Look away! Look away!

And live and die for Dixie,

Look away! Look away!

Look away down South in Dixie.”

Within the borders of this fair land of Dixie the finest opportunities for investment and the richest fields for enterprise ever known in the Western Hemisphere are now open to all who wish to come and help us to make it blossom like the rose. A new development has already begun. Thirty years ago there was not a factory in South Carolina. To-day she is spinning and weaving more cotton than she raises and is second only to Massachusetts in the manufacture of cotton goods; and North Carolina and Georgia have made equal progress with South Carolina in this new idea of making the South not only the leader in agriculture, but also in converting our raw material into finished articles of commerce and trade, and thus saving to our section countless millions of wealth. In the mountains of south-western Virginia, south-eastern Kentucky, East Tennessee, North Alabama, where the sunshine plays hide and seek with the shadows, and where many rivers are born, there is a beautiful valley six hundred miles in length and from one to thirty miles wide. Until a quarter of a century ago the principal product of that country was children. The people did not realize that the north rim of the valley was almost an unbroken vein of coal and that the South was an exhaustless bed of iron, and they placed but little value on the vast parks of timber where the ax had never gleamed, but now the dynamite has just begun to jar the silent hills and the forests have just begun to fall. Birmingham is making the sky of night red with the glare of her furnaces, and all the way up the valley to the new city of Roanoke new furnaces are being lighted and new industries are developing, and Huntsville, Decatur, Chattanooga, Knoxville, Johnson City and Bristol on the line, will soon be great manufacturing centers, where the pig iron and the logs of hardwood that are now being shipped away to be converted into finished articles will pass through our own mills and we will cease to be the fools we have been in the past, buying furniture made in foreign cities out of our own timber and all the implements of agriculture made out of our own iron.

GENERAL GORDON.

Until twenty years ago the sons of Mississippi, Louisiana and Arkansas were contented to sit on their verandas and watch the “nigger” and his lazy mule in the cotton field and listen to the melodies of the old plantation. But now the mills of Mississippi are beginning to mingle their music with these melodies, and the marshes of Louisiana are being converted into rice fields and she is making enough sugar to-day to sweeten the tooth of the world. Arkansas is building factories and opening her mines and mineral wealth, and sawing down her great forests of pine. At the close of the Civil War Texas was a wilderness, but now the howl of the wolf has given place to the whistle of the engine, and the whoop of the Indian has been hushed by the music of machinery. From Texarkana to El Paso prosperous cities and towns have sprung up like prairie flowers where the wild horse once galloped and the buffalo grazed, and great geysers of coal oil have solved the fuel problem.

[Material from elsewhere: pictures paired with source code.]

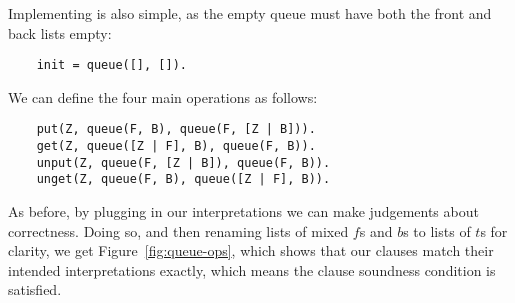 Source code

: Implementing  is also simple,
as the empty queue must have both the front and back lists empty:
\begin{verbatim}
    init = queue([], []).
\end{verbatim}
We can define the four main operations as follows:
\begin{verbatim}
    put(Z, queue(F, B), queue(F, [Z | B])).
    get(Z, queue([Z | F], B), queue(F, B)).
    unput(Z, queue(F, [Z | B]), queue(F, B)).
    unget(Z, queue(F, B), queue([Z | F], B)).
\end{verbatim}
As before,
by plugging in our interpretations
we can make judgements about correctness.
Doing so,
and then renaming lists of mixed $f\!$s and $b$s to lists of $t$s for clarity,
we get Figure~\ref{fig:queue-ops},
which shows that our clauses match their intended interpretations exactly,
which means the clause soundness condition is satisfied.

In the full development of this new idea of transforming our raw material into finished goods lies our hope of regaining our prestige and power in the management of national affairs, and of winning back billions of wealth which were wiped out by the destroying angel of war. God grant that our beloved old South may be as happy in reaping the golden harvest of prosperity in the years to come as she has been brave and true through the suffering and woes of adversity in the sorrowful years of the past.

And now, my grizzled old friends who once wore the gray, in the name of the young men I congratulate you upon having lived to see the dawn of a brighter day for your battle-scarred and war-swept country. You must soon answer to the roll call of eternity and join your comrades on the other side. I give you the pledge of your sons that they will ever defend the record you have made and themselves live up to the traditions of their fathers. In the name of our women, both young and old, I implore the blessing of the Lord upon you, and pray that as the dews of life’s evening are condensing on your brow and the shadows of the long, long night are gathering about you, you may linger long in the twilight, with loving hands to lead you and loving hearts to bless.